The political book. A forum for revisionist history and personal feuds.
In his new e-book, Towards a New Government in British Columbia, Martyn Brown, former Gordon Campbell chief-of-staff and B.C. Liberal backroomer, adds to that canon of literature while slamming Premier Christy Clark for staining the party brand.
“At this point,” writes Brown, “it would take a near miracle for the B.C. Liberals to form the next government.”
Brown knows elections. He helped build the B.C. Liberal dynasty, which began in 2001 with a 77-out-of-79-seat Campbell majority. For more than a decade, he whispered advice into Campbell’s ear, helping engineer two more election victories.
But despite all of that, Brown may be best remembered for his testimony at the B.C. Rail corruption trial when he couldn’t recall alleged telephone conversations that may have shed light on the murky affair. The trial ended when two Liberal operatives (Dave Basi and Bobby Virk) pleaded guilty, sparing the Campbell government further damage.
Brown continued his advisory role until 2011 when Campbell resigned and Clark was crowned premier. Clark quickly canned Brown and several other Campbell loyalists during a purge of the premier’s office. Brown nabbed a $416,191 severance package and rode off into the sunset. He should write a book.
Speaking of money. Last week in this space, John Cummins, leader of the B.C. Conservative Party, disputed claims by the Canadian Taxpayers Federation (CTF) that he collects a $102,169 annual pension. “It’s less than what the CTF has made public,” said Cummins, a former federal MP.
And he’s right. After the story was published, CTF spokesperson Jordan Bateman called the Courier to correct the record. “He is right,” said Bateman. “When we did the report, there was a glitch.”
According to the CTF’s revised figures, this year Cummins will collect $99,768 in pension—$2,401 less than previously claimed.

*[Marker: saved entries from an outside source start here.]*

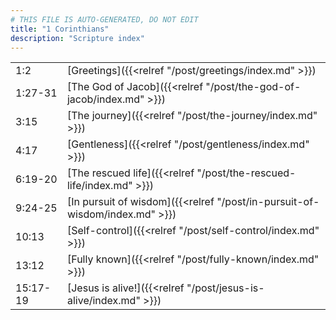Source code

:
 ```yaml
---
# THIS FILE IS AUTO-GENERATED, DO NOT EDIT
title: "1 Corinthians"
description: "Scripture index"
---
```


|  |  |
| --- | --- |
| 1:2 | [Greetings]({{<relref "/post/greetings/index.md" >}}) |
| 1:27-31 | [The God of Jacob]({{<relref "/post/the-god-of-jacob/index.md" >}}) |
| 3:15 | [The journey]({{<relref "/post/the-journey/index.md" >}}) |
| 4:17 | [Gentleness]({{<relref "/post/gentleness/index.md" >}}) |
| 6:19-20 | [The rescued life]({{<relref "/post/the-rescued-life/index.md" >}}) |
| 9:24-25 | [In pursuit of wisdom]({{<relref "/post/in-pursuit-of-wisdom/index.md" >}}) |
| 10:13 | [Self-control]({{<relref "/post/self-control/index.md" >}}) |
| 13:12 | [Fully known]({{<relref "/post/fully-known/index.md" >}}) |
| 15:17-19 | [Jesus is alive!]({{<relref "/post/jesus-is-alive/index.md" >}}) |
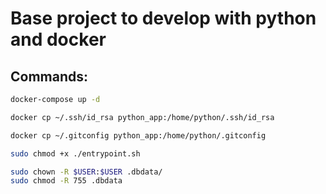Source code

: # Base project to develop with python and docker

## Commands:

```bash
docker-compose up -d
```

```bash
docker cp ~/.ssh/id_rsa python_app:/home/python/.ssh/id_rsa
```

```bash
docker cp ~/.gitconfig python_app:/home/python/.gitconfig
```

```bash
sudo chmod +x ./entrypoint.sh
```

```bash
sudo chown -R $USER:$USER .dbdata/
sudo chmod -R 755 .dbdata
```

Based on this new number, according to the CTF, Cummins’ lifetime pension total (if he lives to 80) will reach $1.3 million.
During summer’s dog days, the legislature falls silent while MLAs “recess” in the sun. But the government machine never sleeps.
A recent press release from the stretch-titled Ministry of Forests, Lands and Natural Resource Operations caught my eye. The ministry, in cooperation with something called the Invasive Species Council of British Columbia, has introduced the “Report-a-Weed” app—a free download for smartphones.
Here’s how it works.
If, when strolling through a field of daisies with your picnic basket of wares, you encounter an unusual plant, whip out your iPhone, snap a photo, access the app and click “submit.” According to the press release, your photo may prompt “follow-up activity” by “regional weed committees” who’ll descend on your daisy field to eliminate the problem.
To aid detection and limit false alarms, the app includes a photo library of scary plants such as hoary alyssum, knotweed (and it’s cousin, knapweed), tansy ragwort, field scabious and the infamous giant hogweed.
Invasive plants, adds the press release, “have the potential to displace long-established native species and cause significant economic or environmental damage.”
But what about other local “invasive species” such as the snakehead fish, the Japanese oyster or that 30-pound raccoon who scared the bejesus out of me in July during a moonlit walk home from the bar? Where’s the app for that?